The Center for Constitutional Jurisprudence (“Constitutional Jurisprudence”), in support of Texas, counters that because of the Tax Cuts and Jobs Act, the federal government no longer has the ability to generate revenue through the individual mandate. See Brief of Amici Curiae Center for Constitutional Jurisprudence, in Support of Respondents at 5. Constitutional Jurisprudence maintains that because the individual mandate lacks a revenue-generating feature, it lacks the defining feature of a tax. Id. Constitutional Jurisprudence maintains that Congress’s Taxing Power would be significantly magnified if any law that is marginally related to a tax is constitutional, despite lacking this defining tax feature. Id. at 5.

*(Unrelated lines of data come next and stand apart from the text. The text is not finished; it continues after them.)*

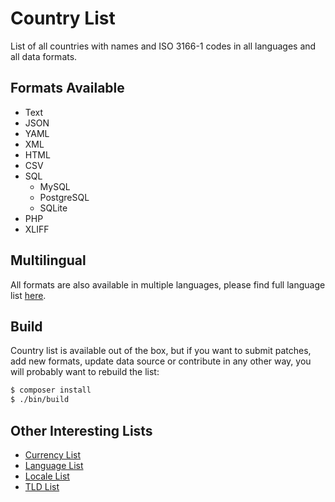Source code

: Country List
============

List of all countries with names and ISO 3166-1 codes in all languages and all data formats.

Formats Available
-----------------

- Text
- JSON
- YAML
- XML
- HTML
- CSV
- SQL
    * MySQL
    * PostgreSQL
    * SQLite
- PHP
- XLIFF

Multilingual
------------

All formats are also available in multiple languages, please find full language list [here](https://github.com/umpirsky/country-list/tree/master/data).

Build
-----

Country list is available out of the box, but if you want to submit patches, add new formats,
update data source or contribute in any other way, you will probably want to rebuild the list:

```bash
$ composer install
$ ./bin/build
```

Other Interesting Lists
-----------------------

* [Currency List](https://github.com/umpirsky/currency-list)
* [Language List](https://github.com/umpirsky/language-list)
* [Locale List](https://github.com/umpirsky/locale-list)
* [TLD List](https://github.com/umpirsky/tld-list)
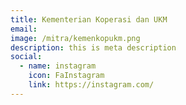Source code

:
 ```yaml
---
title: Kementerian Koperasi dan UKM
email: 
image: /mitra/kemenkopukm.png
description: this is meta description
social:
  - name: instagram
    icon: FaInstagram
    link: https://instagram.com/
---
```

Similarly, the American Center for Law and Justice (“Law and Justice”), also in support of Texas, highlights that the penalty for not paying the individual mandate raised $1.5 billion in government revenue for 2015. See Brief of The American Center for Law and Justice, in Support of Respondents at 7. Since the passage of the 2017 tax law, however, the federal government has been unable to generate any new revenue through the ACA penalty. Id. at 2. Law and Justice argue the truncated ACA now only requires individuals to purchase government-issued healthcare, without the ancillary tax-generating provision attached. Id. This requires Congress to generate revenue by other means, and thereby undercuts the one requirement the Supreme Court previously ruled was necessary for something to be considered a tax under the Constitution. Id.